Thanks to the efforts of the Mystery Science Theater 3000 crew, lots of people are familiar with this movie. I have received numerous requests over the years to review it. It is a classic MST3K episode, but can you comprehend the horror of watching the movie alone and unedited? After only thirty minutes, I could actually feel the blood slowing down as it moved through my brain.

The memory is not getting any better, so let us begin.

The happy little family unit of Mike, Margaret, and Debbie are on a road trip when their luck takes a turn for the worse. No, not a family of mutant cannibals, but lots of driving does bring them to the front door of a forsaken lodge. Torgo lingers in the doorway, acting like a mentally challenged freak. Tired after a long day on the road, dad says, "Gee, this place looks like a good place to spend the night." He instructs the creepy caretaker to carry the family's bags inside.

Meanwhile, the two smoochers are discovered by the roaming policemen and told to move along. This turns into a running gag, with the amorous pair kissing, drinking, and eventually leaving when the officers find the latest roadside love nest. Have you ever kissed someone with several hours of cheap whiskey on their breath? Not the best way to get in the mood.

Inside the lodge is a depiction of the Master and his faithful Doberman. Mike and Margaret spend what seems like (and nearly is) ten minutes obsessing about the painting. They are frightened by the aura of menace that surrounds the canvas. These two should try looking through a book of Giger's artwork (which, by the way, makes a great baby shower present).

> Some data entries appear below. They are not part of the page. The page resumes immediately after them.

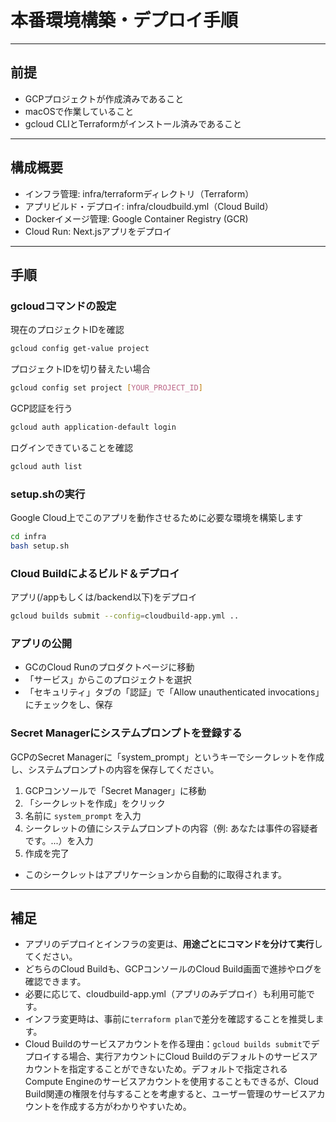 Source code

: # 本番環境構築・デプロイ手順

---

## 前提
- GCPプロジェクトが作成済みであること
- macOSで作業していること
- gcloud CLIとTerraformがインストール済みであること

---

## 構成概要
- インフラ管理: infra/terraformディレクトリ（Terraform）
- アプリビルド・デプロイ: infra/cloudbuild.yml（Cloud Build）
- Dockerイメージ管理: Google Container Registry (GCR)
- Cloud Run: Next.jsアプリをデプロイ

---

## 手順

### gcloudコマンドの設定
現在のプロジェクトIDを確認
```sh
gcloud config get-value project
```
プロジェクトIDを切り替えたい場合
```sh
gcloud config set project [YOUR_PROJECT_ID]
```
GCP認証を行う
```sh
gcloud auth application-default login
```
ログインできていることを確認
```sh
gcloud auth list
```

### setup.shの実行
Google Cloud上でこのアプリを動作させるために必要な環境を構築します
```sh
cd infra
bash setup.sh
```

###  Cloud Buildによるビルド＆デプロイ
アプリ(/appもしくは/backend以下)をデプロイ
```sh
gcloud builds submit --config=cloudbuild-app.yml ..
```

### アプリの公開
- GCのCloud Runのプロダクトページに移動
- 「サービス」からこのプロジェクトを選択
- 「セキュリティ」タブの「認証」で「Allow unauthenticated invocations」にチェックをし、保存

### Secret Managerにシステムプロンプトを登録する

GCPのSecret Managerに「system_prompt」というキーでシークレットを作成し、システムプロンプトの内容を保存してください。

1. GCPコンソールで「Secret Manager」に移動
2. 「シークレットを作成」をクリック
3. 名前に `system_prompt` を入力
4. シークレットの値にシステムプロンプトの内容（例: あなたは事件の容疑者です。...）を入力
5. 作成を完了

- このシークレットはアプリケーションから自動的に取得されます。

---

## 補足
- アプリのデプロイとインフラの変更は、**用途ごとにコマンドを分けて実行**してください。
- どちらのCloud Buildも、GCPコンソールのCloud Build画面で進捗やログを確認できます。
- 必要に応じて、cloudbuild-app.yml（アプリのみデプロイ）も利用可能です。
- インフラ変更時は、事前に`terraform plan`で差分を確認することを推奨します。
- Cloud Buildのサービスアカウントを作る理由：`gcloud builds submit`でデプロイする場合、実行アカウントにCloud Buildのデフォルトのサービスアカウントを指定することができないため。デフォルトで指定されるCompute Engineのサービスアカウントを使用することもできるが、Cloud Build関連の権限を付与することを考慮すると、ユーザー管理のサービスアカウントを作成する方がわかりやすいため。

That night, Mike investigates chilling howls near the house and an unseen creature kills the family poodle. Then the luckless father discovers the Master's desert shrine. The priest lies upon a stone altar, while his women decorate nearby pillars. All of this is too much for Mike; he runs back to the lodge with every intention of leaving.

Torgo has been using the idle time to chat up Mrs. Useless. He obsesses about the Master and his wives, angry that the polygamous pontiff wants the newest female arrival for his own. The Master wakes after these revelations, so perhaps the servant is telepathically bonded. You know what? I do not care. I want this movie to be over.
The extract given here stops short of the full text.